**Your goal**
In the data that follows, count the lines in which the word "password" occurs, and report that figure alone.

**Input data**
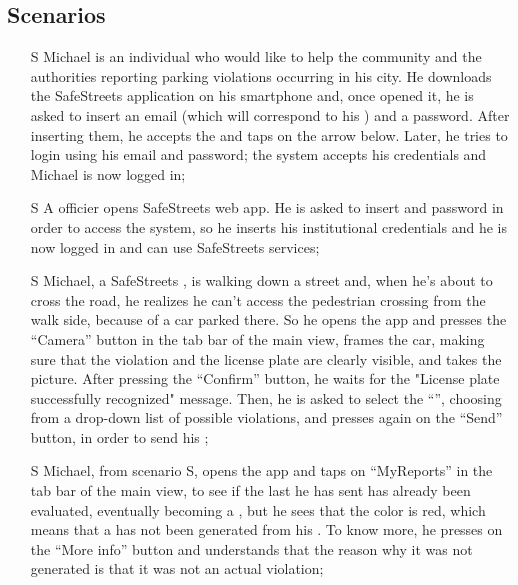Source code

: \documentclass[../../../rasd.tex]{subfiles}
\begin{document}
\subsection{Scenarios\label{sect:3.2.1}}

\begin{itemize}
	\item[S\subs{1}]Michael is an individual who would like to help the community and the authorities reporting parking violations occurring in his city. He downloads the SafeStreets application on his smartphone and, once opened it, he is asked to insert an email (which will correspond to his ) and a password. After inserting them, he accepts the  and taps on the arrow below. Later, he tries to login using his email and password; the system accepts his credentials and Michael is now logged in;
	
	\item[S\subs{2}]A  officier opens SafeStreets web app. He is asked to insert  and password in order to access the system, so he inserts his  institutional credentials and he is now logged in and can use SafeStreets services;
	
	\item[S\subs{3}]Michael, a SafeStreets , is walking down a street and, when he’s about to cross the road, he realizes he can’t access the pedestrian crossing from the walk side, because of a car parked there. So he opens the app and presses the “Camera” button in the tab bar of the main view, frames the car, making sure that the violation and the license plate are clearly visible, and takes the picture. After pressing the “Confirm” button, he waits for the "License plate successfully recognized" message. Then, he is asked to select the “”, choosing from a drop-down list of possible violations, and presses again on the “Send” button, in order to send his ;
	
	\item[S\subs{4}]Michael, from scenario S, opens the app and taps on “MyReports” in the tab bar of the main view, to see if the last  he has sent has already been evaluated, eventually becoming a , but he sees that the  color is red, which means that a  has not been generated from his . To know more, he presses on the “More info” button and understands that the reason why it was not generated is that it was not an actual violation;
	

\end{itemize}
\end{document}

* * *

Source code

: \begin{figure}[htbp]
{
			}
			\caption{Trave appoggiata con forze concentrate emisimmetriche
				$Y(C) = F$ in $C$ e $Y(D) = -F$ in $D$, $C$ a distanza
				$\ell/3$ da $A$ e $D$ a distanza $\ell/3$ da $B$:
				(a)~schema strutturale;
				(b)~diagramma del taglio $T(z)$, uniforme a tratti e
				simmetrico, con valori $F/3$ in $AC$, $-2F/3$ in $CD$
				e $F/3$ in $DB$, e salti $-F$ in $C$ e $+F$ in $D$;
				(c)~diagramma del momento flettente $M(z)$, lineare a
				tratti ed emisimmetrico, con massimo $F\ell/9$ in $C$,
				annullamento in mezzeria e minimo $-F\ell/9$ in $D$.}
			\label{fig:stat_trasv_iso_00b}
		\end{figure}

...

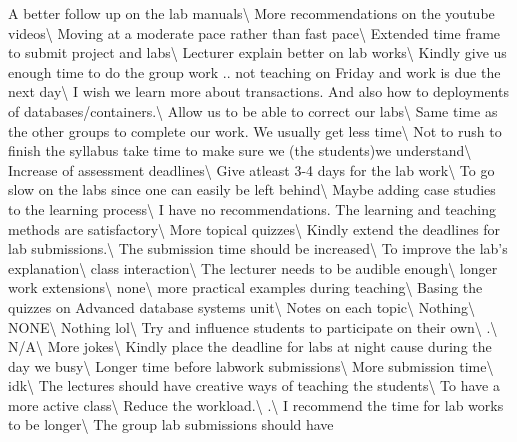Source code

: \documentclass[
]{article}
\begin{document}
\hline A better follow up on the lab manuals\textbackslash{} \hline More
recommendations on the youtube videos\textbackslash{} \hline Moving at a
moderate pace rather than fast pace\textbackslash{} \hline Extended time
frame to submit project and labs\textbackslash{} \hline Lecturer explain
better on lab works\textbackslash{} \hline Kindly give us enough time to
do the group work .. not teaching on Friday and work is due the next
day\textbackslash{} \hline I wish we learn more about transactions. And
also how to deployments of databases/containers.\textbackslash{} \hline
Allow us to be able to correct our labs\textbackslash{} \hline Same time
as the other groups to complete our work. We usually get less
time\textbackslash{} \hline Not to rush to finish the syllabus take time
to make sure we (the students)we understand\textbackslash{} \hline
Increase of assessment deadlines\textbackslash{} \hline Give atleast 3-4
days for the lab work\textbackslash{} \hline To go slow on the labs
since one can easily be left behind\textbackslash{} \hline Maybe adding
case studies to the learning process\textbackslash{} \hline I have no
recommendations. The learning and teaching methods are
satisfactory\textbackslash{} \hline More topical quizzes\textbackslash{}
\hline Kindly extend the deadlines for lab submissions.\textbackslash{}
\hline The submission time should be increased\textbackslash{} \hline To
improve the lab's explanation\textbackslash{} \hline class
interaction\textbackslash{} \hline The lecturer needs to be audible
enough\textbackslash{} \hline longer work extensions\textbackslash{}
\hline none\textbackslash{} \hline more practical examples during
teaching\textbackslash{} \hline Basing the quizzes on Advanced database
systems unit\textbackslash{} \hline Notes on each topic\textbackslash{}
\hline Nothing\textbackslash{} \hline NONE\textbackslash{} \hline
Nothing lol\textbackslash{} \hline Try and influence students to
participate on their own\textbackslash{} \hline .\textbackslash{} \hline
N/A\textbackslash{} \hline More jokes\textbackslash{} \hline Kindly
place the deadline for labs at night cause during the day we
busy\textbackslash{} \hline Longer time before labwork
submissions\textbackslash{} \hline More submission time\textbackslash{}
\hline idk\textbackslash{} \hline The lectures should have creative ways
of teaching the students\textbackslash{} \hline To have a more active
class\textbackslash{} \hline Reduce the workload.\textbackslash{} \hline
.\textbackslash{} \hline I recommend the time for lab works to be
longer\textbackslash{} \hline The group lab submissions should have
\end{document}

**Response**
2